Der Dieselkompromiss hielt nicht lange

Kaum wurde dieses Paket öffentlich, erklärten BMW und Opel, bei den Nachrüstungen nicht mitzumachen. Daimler und Volkswagen stellen die Bedingung, dass es zertifizierte und zugelassene Nachrüstsysteme gibt. Außerdem will VW nur bei Beteiligung der Wettbewerber mitziehen. Seit längerem ist jedoch bekannt, dass die im Verband der internationalen Kfz-Hersteller (VDIK) zusammengeschlossenen ausländischen Marken „Bedenken“ gegenüber Nachrüstungen haben. Der VDIK bezweifelt, dass dadurch eine kurzfristige Verbesserung der Luftqualität erreicht wird, und pocht darauf, dass viele Fahrzeuge technisch nicht dafür geeignet seien, zum Beispiel weil der Platz fehle. Viele skeptische Hersteller argumentieren zudem damit, dass sich die SCR-Katalysatoren negativ auf Motorleistung, Verbrauch und CO2-Emissionen auswirken. Verschärfend kommt hinzu, dass die Zulassungen für die Nachrüstsysteme durch das Kraftfahrt-Bundesamt noch fehlen, weil das Bundesverkehrsministerium die technischen Vorgaben bislang nicht lieferte.

Nun wird der politische Druck erhöht. Bundesumweltministerin Svenja Schulze (SPD) und Verkehrsminister Andreas Scheuer (CSU) riefen die Autoindustrie auf, die Kosten für die Nachrüstung einschließlich des Einbaus zu übernehmen.

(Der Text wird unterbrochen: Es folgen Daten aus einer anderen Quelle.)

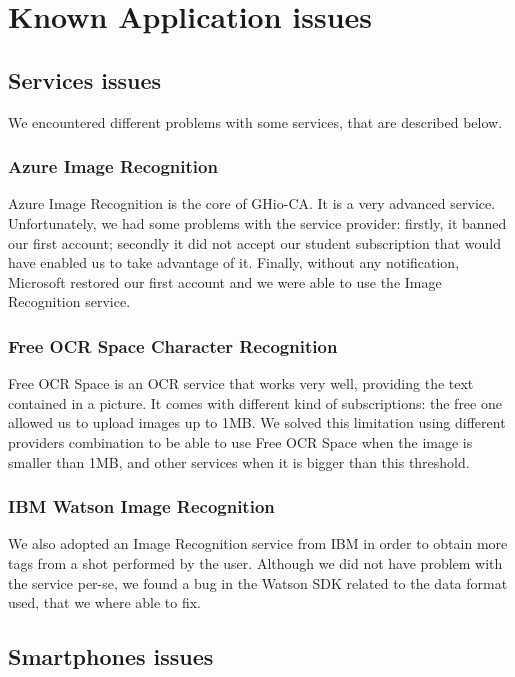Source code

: \section{Known Application issues}
\label{sec:issues}

\subsection{Services issues}

We encountered different problems with some services, that are described below.

\subsubsection{Azure Image Recognition}

Azure Image Recognition is the core of GHio-CA. It is a very advanced service. 
Unfortunately, we had some problems with the service provider: firstly, it 
banned our first account; secondly it did not accept our student subscription 
that would have enabled us to take advantage of it. Finally, without any 
notification, Microsoft restored our first account and we were able to use the 
Image Recognition service.

\subsubsection{Free OCR Space Character Recognition}

Free OCR Space is an OCR service that works very well, providing the text 
contained in a picture. It comes with different kind of subscriptions: the free 
one allowed us to upload images up to 1MB. We solved this limitation using 
different providers combination to be able to use Free OCR Space when the image 
is smaller than 1MB, and other services when it is bigger than this threshold.

\subsubsection{IBM Watson Image Recognition}

We also adopted an Image Recognition service from IBM in order to obtain more 
tags from a shot performed by the user. Although we did not have problem with 
the service per-se, we found a bug in the Watson SDK related to the data format 
used, that we where able to fix.

\subsection{Smartphones issues}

Kanzleramtschef Helge Braun (CDU) sagte: „Das ist jetzt die Verantwortung der Industrie, dass wir mit diesem Kompromiss hinter das ganze Thema Dieselskandal, Schummelsoftware, Innenstadtproblematik mal einen Haken machen können.“ Der Deutsche Städte- und Gemeindebund fordert, dass der Dieselkompromiss „zügig und unbürokratisch“ umgesetzt wird, auch um weitere Fahrverbote zu vermeiden. Die Hersteller sollten ihre Verantwortung „anerkennen“. Der Zentralverband Deutsches Kfz-Gewerbe (ZDK) erklärte, dass die Werkstätten auf die Nachrüstung durchaus vorbereitet seien. Aus den Reihen der Nachrüstanbieter wurde zugesagt, dass mit den Umbauten im kommenden Jahr begonnen werden könne.

Von verschiedenen Seiten wird der Dieselkompromiss allerdings auch als unzureichend kritisiert. So moniert der Zentralverband des Deutschen Handwerks, dass nicht auch Transporter berücksichtigt werden. Ein Vertreter des Deutschen Städtetages äußerte Zweifel, ob die Luftqualität durch die vereinbarten Maßnahmen ausreichend verbessert wird. Die Kommunen schlagen zur einfacheren Unterscheidung von sauberen und dreckigen Diesel-Pkw bei Kontrollen eine „blaue Plakette“ vor und verlangen aus Gründen der Gerechtigkeit, dass die Nachrüst- und Umtauschangebote auch für Autofahrer gelten, die nicht in den betroffenen Städten wohnen. Grünen-Vorsitzende Annalena Baerbock hält das Konzept der Koalition für unzureichend. Sie fordert eine Verkehrswende mit Ausbau von ÖPNV und Radwegen sowie deutlichere Emissionsgrenzwerte für die Autoindustrie.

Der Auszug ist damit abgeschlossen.